(Given entries Opens)

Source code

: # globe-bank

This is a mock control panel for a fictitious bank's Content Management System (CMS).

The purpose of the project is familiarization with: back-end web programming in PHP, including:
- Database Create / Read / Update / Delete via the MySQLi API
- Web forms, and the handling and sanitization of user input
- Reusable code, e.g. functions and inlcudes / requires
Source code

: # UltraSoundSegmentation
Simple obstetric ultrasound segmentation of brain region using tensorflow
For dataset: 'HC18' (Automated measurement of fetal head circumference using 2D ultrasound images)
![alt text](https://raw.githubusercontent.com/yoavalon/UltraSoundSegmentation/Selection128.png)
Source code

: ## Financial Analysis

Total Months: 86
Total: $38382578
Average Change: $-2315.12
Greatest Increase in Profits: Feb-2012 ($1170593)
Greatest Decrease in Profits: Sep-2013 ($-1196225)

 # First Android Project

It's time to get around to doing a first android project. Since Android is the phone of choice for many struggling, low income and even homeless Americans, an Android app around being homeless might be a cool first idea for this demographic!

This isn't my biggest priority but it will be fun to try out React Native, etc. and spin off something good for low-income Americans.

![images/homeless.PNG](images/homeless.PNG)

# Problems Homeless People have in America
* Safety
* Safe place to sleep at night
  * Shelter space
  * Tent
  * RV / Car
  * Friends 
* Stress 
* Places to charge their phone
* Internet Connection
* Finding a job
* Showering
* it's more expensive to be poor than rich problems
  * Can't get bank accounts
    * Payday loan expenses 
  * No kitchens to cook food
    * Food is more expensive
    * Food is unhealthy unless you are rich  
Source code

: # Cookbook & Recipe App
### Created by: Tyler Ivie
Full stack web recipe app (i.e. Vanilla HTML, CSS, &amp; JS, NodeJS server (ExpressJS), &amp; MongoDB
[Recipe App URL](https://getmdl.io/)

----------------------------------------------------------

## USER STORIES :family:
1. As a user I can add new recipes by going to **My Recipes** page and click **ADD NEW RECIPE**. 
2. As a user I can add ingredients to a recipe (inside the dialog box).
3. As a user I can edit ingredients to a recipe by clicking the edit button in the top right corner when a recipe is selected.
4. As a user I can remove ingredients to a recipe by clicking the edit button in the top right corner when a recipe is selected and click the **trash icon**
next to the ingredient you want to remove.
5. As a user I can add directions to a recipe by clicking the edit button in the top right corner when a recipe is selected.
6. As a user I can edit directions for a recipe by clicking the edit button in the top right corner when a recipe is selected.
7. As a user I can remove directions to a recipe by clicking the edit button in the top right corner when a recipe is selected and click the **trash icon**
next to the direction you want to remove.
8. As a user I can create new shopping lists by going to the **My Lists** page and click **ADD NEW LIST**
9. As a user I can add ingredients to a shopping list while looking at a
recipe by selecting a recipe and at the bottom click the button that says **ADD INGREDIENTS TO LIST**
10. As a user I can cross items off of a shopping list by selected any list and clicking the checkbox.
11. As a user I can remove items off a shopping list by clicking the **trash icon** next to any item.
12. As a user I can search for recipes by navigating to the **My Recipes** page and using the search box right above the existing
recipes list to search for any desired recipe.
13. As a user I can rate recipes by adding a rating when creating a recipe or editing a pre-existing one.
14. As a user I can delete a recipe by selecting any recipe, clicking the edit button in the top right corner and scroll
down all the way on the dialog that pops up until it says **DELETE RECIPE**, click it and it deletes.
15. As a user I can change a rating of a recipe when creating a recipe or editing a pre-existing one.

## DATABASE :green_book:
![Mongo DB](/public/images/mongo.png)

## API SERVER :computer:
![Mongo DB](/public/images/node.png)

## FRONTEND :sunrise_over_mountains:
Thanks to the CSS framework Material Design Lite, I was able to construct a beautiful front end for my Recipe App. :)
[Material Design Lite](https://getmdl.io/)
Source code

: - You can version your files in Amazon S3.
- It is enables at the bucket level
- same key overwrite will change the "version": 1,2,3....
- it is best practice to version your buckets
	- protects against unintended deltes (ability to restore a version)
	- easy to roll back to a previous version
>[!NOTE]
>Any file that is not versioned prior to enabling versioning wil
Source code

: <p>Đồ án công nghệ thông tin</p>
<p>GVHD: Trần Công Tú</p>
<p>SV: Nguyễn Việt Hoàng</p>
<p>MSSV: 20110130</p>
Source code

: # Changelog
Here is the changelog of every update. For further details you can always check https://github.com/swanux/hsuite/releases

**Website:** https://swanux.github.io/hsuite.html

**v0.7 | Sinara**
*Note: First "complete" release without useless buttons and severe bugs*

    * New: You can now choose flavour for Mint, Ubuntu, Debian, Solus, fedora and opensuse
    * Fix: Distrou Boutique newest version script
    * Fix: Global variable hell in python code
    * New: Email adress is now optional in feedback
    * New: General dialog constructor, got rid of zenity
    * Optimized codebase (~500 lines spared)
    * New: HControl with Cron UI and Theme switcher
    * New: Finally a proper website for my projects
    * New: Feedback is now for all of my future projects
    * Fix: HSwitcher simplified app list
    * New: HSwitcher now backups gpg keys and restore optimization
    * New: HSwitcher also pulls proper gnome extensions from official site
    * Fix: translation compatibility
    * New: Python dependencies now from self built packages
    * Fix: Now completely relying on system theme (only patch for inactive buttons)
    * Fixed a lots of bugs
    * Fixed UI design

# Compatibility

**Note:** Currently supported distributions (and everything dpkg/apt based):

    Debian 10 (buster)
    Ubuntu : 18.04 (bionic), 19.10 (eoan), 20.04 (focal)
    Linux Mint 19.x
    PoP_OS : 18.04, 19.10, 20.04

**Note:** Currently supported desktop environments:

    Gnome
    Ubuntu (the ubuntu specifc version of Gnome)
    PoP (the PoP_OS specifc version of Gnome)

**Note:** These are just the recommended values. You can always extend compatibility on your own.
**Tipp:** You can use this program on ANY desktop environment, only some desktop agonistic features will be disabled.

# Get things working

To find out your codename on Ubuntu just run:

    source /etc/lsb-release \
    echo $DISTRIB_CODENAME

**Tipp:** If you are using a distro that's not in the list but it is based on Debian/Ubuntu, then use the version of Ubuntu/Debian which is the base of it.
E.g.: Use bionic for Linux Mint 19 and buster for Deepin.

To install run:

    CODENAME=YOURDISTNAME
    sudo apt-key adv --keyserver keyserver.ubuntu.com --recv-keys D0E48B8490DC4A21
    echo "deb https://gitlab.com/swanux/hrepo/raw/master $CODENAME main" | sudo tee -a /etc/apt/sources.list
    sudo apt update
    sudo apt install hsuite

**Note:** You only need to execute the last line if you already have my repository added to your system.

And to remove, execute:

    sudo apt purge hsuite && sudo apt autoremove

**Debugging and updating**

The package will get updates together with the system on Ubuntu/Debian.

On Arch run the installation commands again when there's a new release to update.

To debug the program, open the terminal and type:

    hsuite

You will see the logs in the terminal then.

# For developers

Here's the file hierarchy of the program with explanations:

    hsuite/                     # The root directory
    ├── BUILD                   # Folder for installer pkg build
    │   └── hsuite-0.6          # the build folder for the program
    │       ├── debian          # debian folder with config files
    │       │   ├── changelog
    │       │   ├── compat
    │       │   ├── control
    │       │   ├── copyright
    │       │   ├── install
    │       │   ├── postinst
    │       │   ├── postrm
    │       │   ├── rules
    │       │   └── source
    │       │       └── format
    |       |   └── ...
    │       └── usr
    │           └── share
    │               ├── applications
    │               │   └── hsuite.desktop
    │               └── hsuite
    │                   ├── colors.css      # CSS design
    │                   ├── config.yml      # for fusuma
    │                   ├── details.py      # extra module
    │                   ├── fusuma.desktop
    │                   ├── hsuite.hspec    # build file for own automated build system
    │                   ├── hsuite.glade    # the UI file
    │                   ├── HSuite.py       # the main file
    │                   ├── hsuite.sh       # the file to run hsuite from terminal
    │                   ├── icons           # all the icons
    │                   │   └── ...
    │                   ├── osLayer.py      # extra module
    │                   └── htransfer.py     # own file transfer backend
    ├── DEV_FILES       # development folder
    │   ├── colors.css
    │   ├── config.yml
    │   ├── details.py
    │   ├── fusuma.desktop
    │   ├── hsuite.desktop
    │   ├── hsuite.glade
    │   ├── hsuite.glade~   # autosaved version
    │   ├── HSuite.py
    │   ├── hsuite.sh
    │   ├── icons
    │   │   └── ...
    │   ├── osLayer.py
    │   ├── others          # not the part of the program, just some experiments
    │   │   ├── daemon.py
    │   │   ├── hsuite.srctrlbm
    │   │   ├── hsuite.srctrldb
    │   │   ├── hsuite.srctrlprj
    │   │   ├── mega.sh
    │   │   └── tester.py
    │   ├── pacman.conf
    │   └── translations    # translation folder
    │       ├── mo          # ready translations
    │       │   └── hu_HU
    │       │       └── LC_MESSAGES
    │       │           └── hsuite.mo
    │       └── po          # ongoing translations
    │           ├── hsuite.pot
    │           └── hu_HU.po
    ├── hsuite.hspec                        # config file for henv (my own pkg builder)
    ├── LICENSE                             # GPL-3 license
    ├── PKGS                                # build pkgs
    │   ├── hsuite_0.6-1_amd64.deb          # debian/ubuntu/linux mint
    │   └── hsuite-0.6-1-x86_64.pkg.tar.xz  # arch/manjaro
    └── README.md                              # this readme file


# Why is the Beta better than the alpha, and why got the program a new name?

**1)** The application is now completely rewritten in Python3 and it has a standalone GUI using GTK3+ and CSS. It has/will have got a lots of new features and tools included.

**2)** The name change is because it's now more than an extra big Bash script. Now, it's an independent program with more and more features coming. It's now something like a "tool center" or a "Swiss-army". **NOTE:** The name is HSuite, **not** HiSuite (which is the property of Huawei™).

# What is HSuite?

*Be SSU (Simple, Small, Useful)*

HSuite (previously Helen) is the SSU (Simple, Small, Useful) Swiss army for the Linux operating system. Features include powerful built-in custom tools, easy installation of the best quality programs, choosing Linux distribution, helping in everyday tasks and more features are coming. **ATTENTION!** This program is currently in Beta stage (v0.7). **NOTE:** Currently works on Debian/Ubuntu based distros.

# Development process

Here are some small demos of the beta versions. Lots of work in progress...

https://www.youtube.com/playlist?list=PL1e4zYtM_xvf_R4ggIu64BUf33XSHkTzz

(Given entries Closes)

• **Try it**
The line above containing "fedora and opensuse", the line containing "base of it.", and every line between them are to be transcribed exactly; no other line is wanted.

• **Answer area**
    * New: You can now choose flavour for Mint, Ubuntu, Debian, Solus, fedora and opensuse
    * Fix: Distrou Boutique newest version script
    * Fix: Global variable hell in python code
    * New: Email adress is now optional in feedback
    * New: General dialog constructor, got rid of zenity
    * Optimized codebase (~500 lines spared)
    * New: HControl with Cron UI and Theme switcher
    * New: Finally a proper website for my projects
    * New: Feedback is now for all of my future projects
    * Fix: HSwitcher simplified app list
    * New: HSwitcher now backups gpg keys and restore optimization
    * New: HSwitcher also pulls proper gnome extensions from official site
    * Fix: translation compatibility
    * New: Python dependencies now from self built packages
    * Fix: Now completely relying on system theme (only patch for inactive buttons)
    * Fixed a lots of bugs
    * Fixed UI design

# Compatibility

**Note:** Currently supported distributions (and everything dpkg/apt based):

    Debian 10 (buster)
    Ubuntu : 18.04 (bionic), 19.10 (eoan), 20.04 (focal)
    Linux Mint 19.x
    PoP_OS : 18.04, 19.10, 20.04

**Note:** Currently supported desktop environments:

    Gnome
    Ubuntu (the ubuntu specifc version of Gnome)
    PoP (the PoP_OS specifc version of Gnome)

**Note:** These are just the recommended values. You can always extend compatibility on your own.
**Tipp:** You can use this program on ANY desktop environment, only some desktop agonistic features will be disabled.

# Get things working

To find out your codename on Ubuntu just run:

    source /etc/lsb-release \
    echo $DISTRIB_CODENAME

**Tipp:** If you are using a distro that's not in the list but it is based on Debian/Ubuntu, then use the version of Ubuntu/Debian which is the base of it.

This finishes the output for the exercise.